● **Exercise objective**: Make an exact copy of the lines from the top of the entries below through the line with "soltar do IDE.". Leave all pictures out.

● **Records to process**:
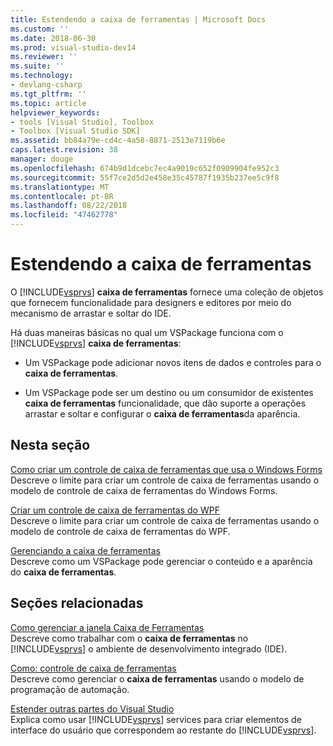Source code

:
```yaml
---
title: Estendendo a caixa de ferramentas | Microsoft Docs
ms.custom: ''
ms.date: 2018-06-30
ms.prod: visual-studio-dev14
ms.reviewer: ''
ms.suite: ''
ms.technology:
- devlang-csharp
ms.tgt_pltfrm: ''
ms.topic: article
helpviewer_keywords:
- tools [Visual Studio], Toolbox
- Toolbox [Visual Studio SDK]
ms.assetid: bb84a79e-cd4c-4a58-8871-2513e7119b6e
caps.latest.revision: 38
manager: douge
ms.openlocfilehash: 674b9d1dcebc7ec4a9019c652f0909904fe952c3
ms.sourcegitcommit: 55f7ce2d5d2e458e35c45787f1935b237ee5c9f8
ms.translationtype: MT
ms.contentlocale: pt-BR
ms.lasthandoff: 08/22/2018
ms.locfileid: "47462778"
---
```

# <a name="extending-the-toolbox"></a>Estendendo a caixa de ferramentas
O [!INCLUDE[vsprvs](../includes/vsprvs-md.md)] **caixa de ferramentas** fornece uma coleção de objetos que fornecem funcionalidade para designers e editores por meio do mecanismo de arrastar e soltar do IDE.  
  
 Há duas maneiras básicas no qual um VSPackage funciona com o [!INCLUDE[vsprvs](../includes/vsprvs-md.md)] **caixa de ferramentas**:  
  
-   Um VSPackage pode adicionar novos itens de dados e controles para o **caixa de ferramentas**.  
  
-   Um VSPackage pode ser um destino ou um consumidor de existentes **caixa de ferramentas** funcionalidade, que dão suporte a operações arrastar e soltar e configurar o **caixa de ferramentas**da aparência.  
  
## <a name="in-this-section"></a>Nesta seção  
 [Como criar um controle de caixa de ferramentas que usa o Windows Forms](../misc/how-to-create-a-toolbox-control-that-uses-windows-forms.md)  
 Descreve o limite para criar um controle de caixa de ferramentas usando o modelo de controle de caixa de ferramentas do Windows Forms.  
  
 [Criar um controle de caixa de ferramentas do WPF](../extensibility/creating-a-wpf-toolbox-control.md)  
 Descreve o limite para criar um controle de caixa de ferramentas usando o modelo de controle de caixa de ferramentas do WPF.  
  
 [Gerenciando a caixa de ferramentas](../misc/managing-the-toolbox.md)  
 Descreve como um VSPackage pode gerenciar o conteúdo e a aparência do **caixa de ferramentas**.  
  
## <a name="related-sections"></a>Seções relacionadas  
 [Como gerenciar a janela Caixa de Ferramentas](http://msdn.microsoft.com/en-us/a022c3fe-298c-4a59-a48f-b050da90ebc2)  
 Descreve como trabalhar com o **caixa de ferramentas** no [!INCLUDE[vsprvs](../includes/vsprvs-md.md)] o ambiente de desenvolvimento integrado (IDE).  
  
 [Como: controle de caixa de ferramentas](http://msdn.microsoft.com/library/c9d8a18a-d2bc-43d4-a803-601bfc6a6599)  
 Descreve como gerenciar o **caixa de ferramentas** usando o modelo de programação de automação.  
  
 [Estender outras partes do Visual Studio](../extensibility/extending-other-parts-of-visual-studio.md)  
 Explica como usar [!INCLUDE[vsprvs](../includes/vsprvs-md.md)] services para criar elementos de interface do usuário que correspondem ao restante do [!INCLUDE[vsprvs](../includes/vsprvs-md.md)].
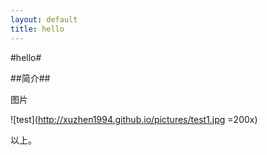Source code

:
 ```yaml
---
layout: default
title: hello
---
```


#hello#

##简介##

图片

![test](http://xuzhen1994.github.io/pictures/test1.jpg =200x)

以上。
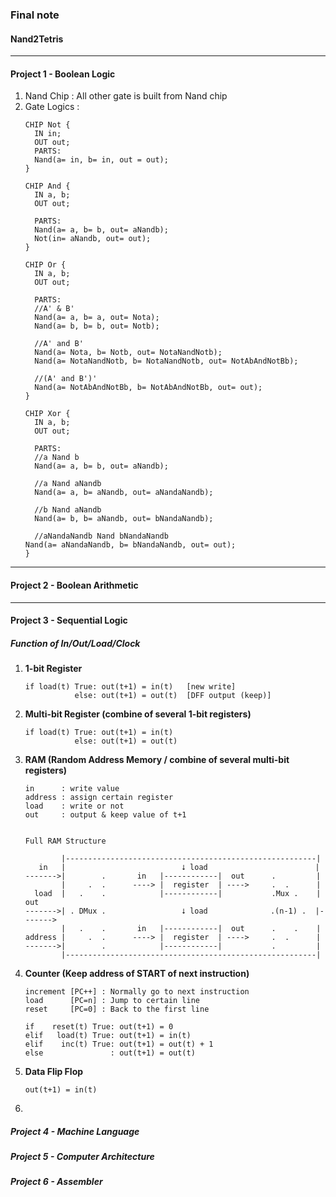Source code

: ### Final note
#### Nand2Tetris

---
#### Project 1 - Boolean Logic
 1. Nand Chip : All other gate is built from Nand chip
 2. Gate Logics :
     ```
     CHIP Not {
       IN in;
       OUT out;
       PARTS: 
       Nand(a= in, b= in, out = out);
     }

     CHIP And {
       IN a, b;
       OUT out;

       PARTS:
       Nand(a= a, b= b, out= aNandb);
       Not(in= aNandb, out= out);
     }

     CHIP Or {
       IN a, b;
       OUT out;

       PARTS:
       //A' & B'
       Nand(a= a, b= a, out= Nota);
       Nand(a= b, b= b, out= Notb);

       //A' and B'
       Nand(a= Nota, b= Notb, out= NotaNandNotb);
       Nand(a= NotaNandNotb, b= NotaNandNotb, out= NotAbAndNotBb);

       //(A' and B')'
       Nand(a= NotAbAndNotBb, b= NotAbAndNotBb, out= out);
     }

     CHIP Xor {
       IN a, b;
       OUT out;

       PARTS:
       //a Nand b
       Nand(a= a, b= b, out= aNandb);

       //a Nand aNandb
       Nand(a= a, b= aNandb, out= aNandaNandb);

       //b Nand aNandb
       Nand(a= b, b= aNandb, out= bNandaNandb);

       //aNandaNandb Nand bNandaNandb
     Nand(a= aNandaNandb, b= bNandaNandb, out= out);
     }
     
     ```
     


---
#### Project 2 - Boolean Arithmetic

---
#### Project 3 - Sequential Logic

##### Function of In/Out/Load/Clock
 1. **1-bit Register**
     ```
     if load(t) True: out(t+1) = in(t)   [new write] 
                else: out(t+1) = out(t)  [DFF output (keep)]
     ```
 2. **Multi-bit Register (combine of several 1-bit registers)**  
     ```
     if load(t) True: out(t+1) = in(t)  
                else: out(t+1) = out(t)
     ```
 3. **RAM (Random Address Memory / combine of several multi-bit registers)**
     ``` 
     in      : write value
     address : assign certain register
     load    : write or not
     out     : output & keep value of t+1


     Full RAM Structure

             |--------------------------------------------------------|
        in   |                          ⭣ load                        |
     ------->|        .       in   |------------|  out      .         |
             |     .  .      ----> |  register  | ---->     .  .      |
       load  |   .    .            |------------|           .Mux .    |   out
     ------->| . DMux .                 ⭣ load              .(n-1) .  |------->
             |   .    .       in   |------------|  out      .    .    |
     address |     .  .      ----> |  register  | ---->     .  .      |
     ------->|        .            |------------|           .         |
             |--------------------------------------------------------|

     ```
 4. **Counter (Keep address of START of next instruction)**
    ```
    increment [PC++] : Normally go to next instruction
    load      [PC=n] : Jump to certain line
    reset     [PC=0] : Back to the first line

    if    reset(t) True: out(t+1) = 0
    elif   load(t) True: out(t+1) = in(t)
    elif    inc(t) True: out(t+1) = out(t) + 1
    else               : out(t+1) = out(t)
    ```

 5. **Data Flip Flop**
    ```
    out(t+1) = in(t)
    ```
 7. 
##### Project 4 - Machine Language


##### Project 5 - Computer Architecture


##### Project 6 - Assembler
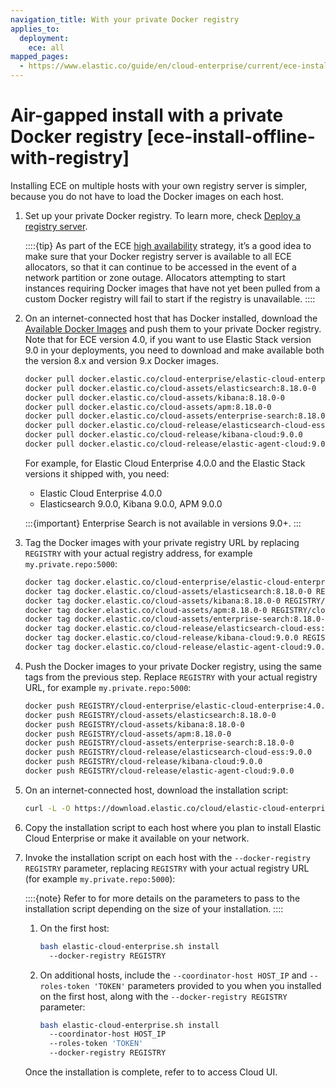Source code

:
 ```yaml
---
navigation_title: With your private Docker registry
applies_to:
  deployment:
    ece: all
mapped_pages:
  - https://www.elastic.co/guide/en/cloud-enterprise/current/ece-install-offline-with-registry.html
---
```


# Air-gapped install with a private Docker registry [ece-install-offline-with-registry]

Installing ECE on multiple hosts with your own registry server is simpler, because you do not have to load the Docker images on each host.

1. Set up your private Docker registry. To learn more, check [Deploy a registry server](https://docs.docker.com/registry/deploying/).

    ::::{tip}
    As part of the ECE [high availability](ece-ha.md) strategy, it’s a good idea to make sure that your Docker registry server is available to all ECE allocators, so that it can continue to be accessed in the event of a network partition or zone outage. Allocators attempting to start instances requiring Docker images that have not yet been pulled from a custom Docker registry will fail to start if the registry is unavailable.
    ::::

2. On an internet-connected host that has Docker installed, download the [Available Docker Images](ece-install-offline-images.md) and push them to your private Docker registry. Note that for ECE version 4.0, if you want to use Elastic Stack version 9.0 in your deployments, you need to download and make available both the version 8.x and version 9.x Docker images.

    ```sh
    docker pull docker.elastic.co/cloud-enterprise/elastic-cloud-enterprise:4.0.0
    docker pull docker.elastic.co/cloud-assets/elasticsearch:8.18.0-0
    docker pull docker.elastic.co/cloud-assets/kibana:8.18.0-0
    docker pull docker.elastic.co/cloud-assets/apm:8.18.0-0
    docker pull docker.elastic.co/cloud-assets/enterprise-search:8.18.0-0
    docker pull docker.elastic.co/cloud-release/elasticsearch-cloud-ess:9.0.0
    docker pull docker.elastic.co/cloud-release/kibana-cloud:9.0.0
    docker pull docker.elastic.co/cloud-release/elastic-agent-cloud:9.0.0
    ```

    For example, for Elastic Cloud Enterprise 4.0.0 and the Elastic Stack versions it shipped with, you need:

    * Elastic Cloud Enterprise 4.0.0
    * Elasticsearch 9.0.0, Kibana 9.0.0, APM 9.0.0

    :::{important}
       Enterprise Search is not available in versions 9.0+.
    :::

3. Tag the Docker images with your private registry URL by replacing `REGISTRY` with your actual registry address, for example `my.private.repo:5000`:

    ```sh
    docker tag docker.elastic.co/cloud-enterprise/elastic-cloud-enterprise:4.0.0 REGISTRY/cloud-enterprise/elastic-cloud-enterprise:4.0.0
    docker tag docker.elastic.co/cloud-assets/elasticsearch:8.18.0-0 REGISTRY/cloud-assets/elasticsearch:8.18.0-0
    docker tag docker.elastic.co/cloud-assets/kibana:8.18.0-0 REGISTRY/cloud-assets/kibana:8.18.0-0
    docker tag docker.elastic.co/cloud-assets/apm:8.18.0-0 REGISTRY/cloud-assets/apm:8.18.0-0
    docker tag docker.elastic.co/cloud-assets/enterprise-search:8.18.0-0 REGISTRY/cloud-assets/enterprise-search:8.18.0-0
    docker tag docker.elastic.co/cloud-release/elasticsearch-cloud-ess:9.0.0 REGISTRY/cloud-release/elasticsearch-cloud-ess:9.0.0
    docker tag docker.elastic.co/cloud-release/kibana-cloud:9.0.0 REGISTRY/cloud-release/kibana-cloud:9.0.0
    docker tag docker.elastic.co/cloud-release/elastic-agent-cloud:9.0.0 REGISTRY/cloud-release/elastic-agent-cloud:9.0.0
    ```

4. Push the Docker images to your private Docker registry, using the same tags from the previous step. Replace `REGISTRY` with your actual registry URL, for example `my.private.repo:5000`:

    ```sh
    docker push REGISTRY/cloud-enterprise/elastic-cloud-enterprise:4.0.0
    docker push REGISTRY/cloud-assets/elasticsearch:8.18.0-0
    docker push REGISTRY/cloud-assets/kibana:8.18.0-0
    docker push REGISTRY/cloud-assets/apm:8.18.0-0
    docker push REGISTRY/cloud-assets/enterprise-search:8.18.0-0
    docker push REGISTRY/cloud-release/elasticsearch-cloud-ess:9.0.0
    docker push REGISTRY/cloud-release/kibana-cloud:9.0.0
    docker push REGISTRY/cloud-release/elastic-agent-cloud:9.0.0
    ```

5. On an internet-connected host, download the installation script:

    ```sh
    curl -L -O https://download.elastic.co/cloud/elastic-cloud-enterprise.sh
    ```

6. Copy the installation script to each host where you plan to install Elastic Cloud Enterprise or make it available on your network.

7. Invoke the installation script on each host with the `--docker-registry REGISTRY` parameter, replacing `REGISTRY` with your actual registry URL (for example `my.private.repo:5000`):

   ::::{note}
   Refer to [](./install-ece-procedures.md) for more details on the parameters to pass to the installation script depending on the size of your installation.
   ::::

    1. On the first host:

        ```sh
        bash elastic-cloud-enterprise.sh install
          --docker-registry REGISTRY
        ```

    2. On additional hosts, include the `--coordinator-host HOST_IP` and `--roles-token 'TOKEN'` parameters provided to you when you installed on the first host, along with the `--docker-registry REGISTRY` parameter:

        ```sh
        bash elastic-cloud-enterprise.sh install
          --coordinator-host HOST_IP
          --roles-token 'TOKEN'
          --docker-registry REGISTRY
        ```

   Once the installation is complete, refer to [](./log-into-cloud-ui.md) to access Cloud UI.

● **Final answer**:
Source code

:
```yaml
---
title: Estendendo a caixa de ferramentas | Microsoft Docs
ms.custom: ''
ms.date: 2018-06-30
ms.prod: visual-studio-dev14
ms.reviewer: ''
ms.suite: ''
ms.technology:
- devlang-csharp
ms.tgt_pltfrm: ''
ms.topic: article
helpviewer_keywords:
- tools [Visual Studio], Toolbox
- Toolbox [Visual Studio SDK]
ms.assetid: bb84a79e-cd4c-4a58-8871-2513e7119b6e
caps.latest.revision: 38
manager: douge
ms.openlocfilehash: 674b9d1dcebc7ec4a9019c652f0909904fe952c3
ms.sourcegitcommit: 55f7ce2d5d2e458e35c45787f1935b237ee5c9f8
ms.translationtype: MT
ms.contentlocale: pt-BR
ms.lasthandoff: 08/22/2018
ms.locfileid: "47462778"
---
```

# <a name="extending-the-toolbox"></a>Estendendo a caixa de ferramentas
O [!INCLUDE[vsprvs](../includes/vsprvs-md.md)] **caixa de ferramentas** fornece uma coleção de objetos que fornecem funcionalidade para designers e editores por meio do mecanismo de arrastar e soltar do IDE.  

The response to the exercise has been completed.